___ DATA PROVIDED

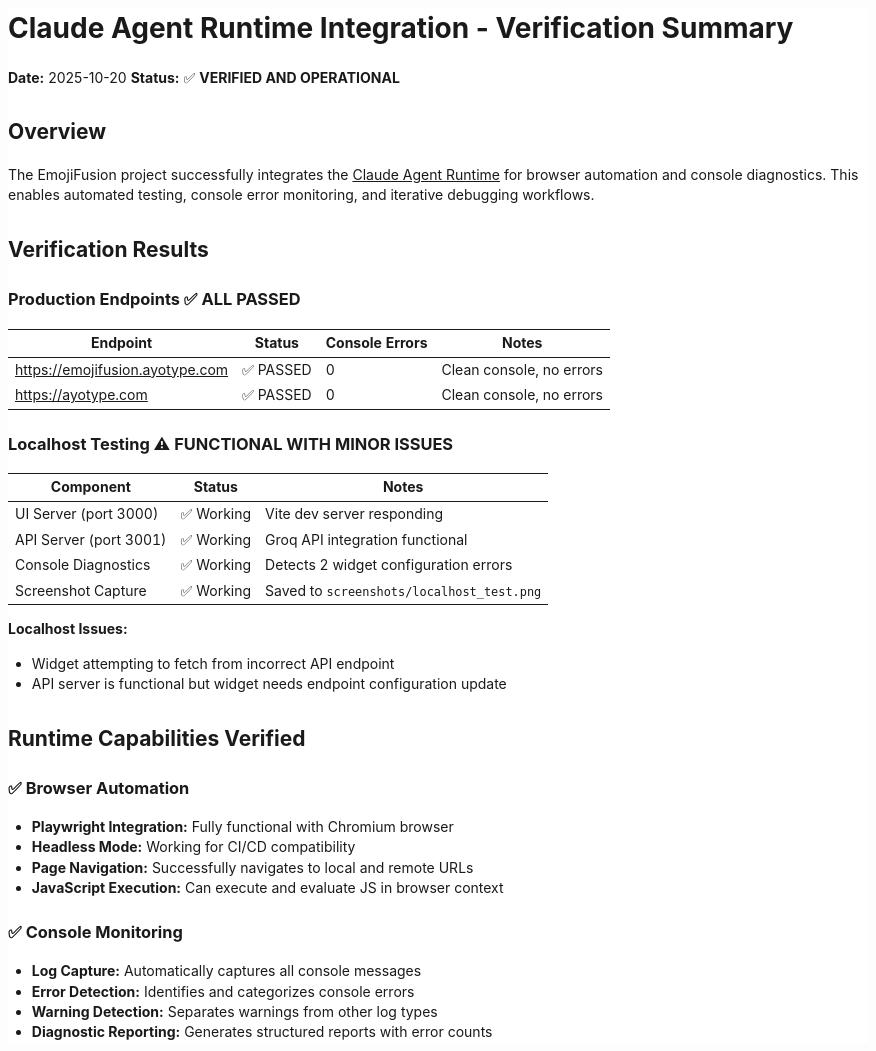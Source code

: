 # Claude Agent Runtime Integration - Verification Summary

**Date:** 2025-10-20
**Status:** ✅ **VERIFIED AND OPERATIONAL**

## Overview

The EmojiFusion project successfully integrates the [Claude Agent Runtime](https://github.com/mariusgm/claude-agent-runtime) for browser automation and console diagnostics. This enables automated testing, console error monitoring, and iterative debugging workflows.

## Verification Results

### Production Endpoints ✅ ALL PASSED

| Endpoint | Status | Console Errors | Notes |
|----------|--------|----------------|-------|
| https://emojifusion.ayotype.com | ✅ PASSED | 0 | Clean console, no errors |
| https://ayotype.com | ✅ PASSED | 0 | Clean console, no errors |

### Localhost Testing ⚠️ FUNCTIONAL WITH MINOR ISSUES

| Component | Status | Notes |
|-----------|--------|-------|
| UI Server (port 3000) | ✅ Working | Vite dev server responding |
| API Server (port 3001) | ✅ Working | Groq API integration functional |
| Console Diagnostics | ✅ Working | Detects 2 widget configuration errors |
| Screenshot Capture | ✅ Working | Saved to `screenshots/localhost_test.png` |

**Localhost Issues:**
- Widget attempting to fetch from incorrect API endpoint
- API server is functional but widget needs endpoint configuration update

## Runtime Capabilities Verified

### ✅ Browser Automation
- **Playwright Integration:** Fully functional with Chromium browser
- **Headless Mode:** Working for CI/CD compatibility
- **Page Navigation:** Successfully navigates to local and remote URLs
- **JavaScript Execution:** Can execute and evaluate JS in browser context

### ✅ Console Monitoring
- **Log Capture:** Automatically captures all console messages
- **Error Detection:** Identifies and categorizes console errors
- **Warning Detection:** Separates warnings from other log types
- **Diagnostic Reporting:** Generates structured reports with error counts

______

TASK TO COMPLETE =
Copy out, from the material above, each line in which the string "Detection" is found.

REPLY =
- **Error Detection:** Identifies and categorizes console errors
- **Warning Detection:** Separates warnings from other log types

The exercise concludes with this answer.